On y a cru quand même, Régis Debray non moins. Alors que maintenant il renvoie dos à dos europhiles et europhobes, à « l’enjeu et l’objet même de leur croisade ». Les mythes sont les âmes de nos actions et de nos amours, rappelle-t-il les mots de Valéry ; on peut ajouter ceux de Péguy pour qui tout commence en mystique et finit en politique. Seulement, à en croire Régis Debray, pour l’Europe, la malfaçon est originelle, et pour une fois c’était quasiment l’inverse, « un réalisme entrepreneur devenu un idéal politique ». Et « délestée de son aura, celle des fins dernières, l’Europe réduite à ses astreintes budgétaires ne fait plus soupirer mais grincer ».

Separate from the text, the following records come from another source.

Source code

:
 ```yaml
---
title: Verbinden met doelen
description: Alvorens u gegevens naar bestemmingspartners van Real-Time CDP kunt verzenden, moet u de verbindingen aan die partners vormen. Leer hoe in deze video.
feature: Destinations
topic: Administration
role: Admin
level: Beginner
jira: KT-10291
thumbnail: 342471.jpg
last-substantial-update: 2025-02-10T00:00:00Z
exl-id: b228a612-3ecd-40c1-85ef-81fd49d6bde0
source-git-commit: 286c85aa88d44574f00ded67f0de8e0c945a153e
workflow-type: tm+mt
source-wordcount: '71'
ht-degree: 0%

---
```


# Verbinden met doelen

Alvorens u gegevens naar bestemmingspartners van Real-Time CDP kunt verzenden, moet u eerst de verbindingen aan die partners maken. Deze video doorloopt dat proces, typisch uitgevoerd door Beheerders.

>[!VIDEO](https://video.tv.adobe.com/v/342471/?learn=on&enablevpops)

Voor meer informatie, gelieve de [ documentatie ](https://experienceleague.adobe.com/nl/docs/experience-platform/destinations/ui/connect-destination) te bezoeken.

À la sortie de la guerre, il y eut, pour ne plus jamais revoir ça, la coalition du socialo et du catho, et il est gentil, Régis Debray, en l’étendant, ou sublimant, à la Raison et au Salut. Cependant, ce n’est efficace, ni contre la montée populiste, ou disons carrément d’extrême-droite, ni contre l’insuffisance à l’échelon national, quand il s’agit de relever tels défis, climatique, scientifique, ou technologique. À fortiori contre les États-Unis égoïstes, contre la Russie, contre la Chine. Dans ce sens, d’autres intellectuels, avec Thomas Piketty en tête, proposent une nouvelle architecture pour l’Union, la création d’une assemblée souveraine et d’un budget ambitieux.

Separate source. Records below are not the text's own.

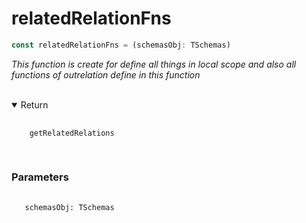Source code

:# relatedRelationFns

```ts
const relatedRelationFns = (schemasObj: TSchemas)
```

_This function is create for define all things in local scope and also all functions of outrelation define in this function_

</br>
<details open>
  <summary>
    Return
  </summary>
  <pre>
    <code class="language-json" style="padding: 0;">
    <a href="./getRelatedRelations_fn.md" target="_blank" style="text-decoration: none;                   cursor:pointer">getRelatedRelations</a>
    </code>
  </pre>
</details>

<h3 >Parameters</h3>
<pre>
  <code class="language-ts" style="padding: 0; margin-top: 12px; margin-top: -18px;">
   schemasObj: <a href="../../types/schema/Tschemas.md" target="_blank" style="text-decoration: none;   cursor:pointer">TSchemas</a>
  </code>
</pre>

Personne ne sera étonné que Régis Debray, auteur d’un livre faisant l’éloge des frontières, rappelle ici qu’ « exister, c’est se séparer ». Et faute d’une véritable grammaire fédérative, avec catalyseur, frontière (contre le flou géographique), fable (une princesse tyrienne n’y suffit pas), pas d’identité, et partant aucun attachement réel. Il y a pis, pas de surprise non plus. C’est Jean-Pierre Chevènement qui a reproché aux Européens de s’accommoder de la vassalisation. Julien Gracq a été peut-être moins sévère, l’Europe, écrit-il, serait devenue un dominion, avec la liberté au-dedans, la docilité au-dehors.
Un moment décisif dans les relations avec la Grande-Bretagne a été la guerre en Irak où elle a choisi le grand large contre le continent, et plus tard, a dû reconnaître qu’elle l’avait fait sur un mensonge. Erreur politique, stratégique, mais pour l’Europe, aux yeux de Régis Debray, c’est sur un autre terrain, intellectuel, que la partie a été perdue. À commencer par l’emploi de langues, avec « l’anglobal des enseignes, des pubs et des écrans » qui s’est imposé, contre quoi il rappelle le joli mot d’Umberto Ecco que la traduction est la vraie et seule langue de l’Europe (mais cela coûte de l’argent). Au bout, il s’établit une hégémonie culturelle, et « l’Europe européenne tourne au mantra quand l’européanité se voit dissoute dans l’occidentalité, dont le centre de gravité a franchi l’Atlantique ».
Réunis en conseil, et dans leur savant exercice du compromis, ils étaient l’autre nuit vingt-sept chefs d’État et de gouvernement à repousser la limite du Brexit au 31 octobre. C’est Halloween. J’ai oublié de donner le titre du tract de Régis Debray : L’Europe fantôme.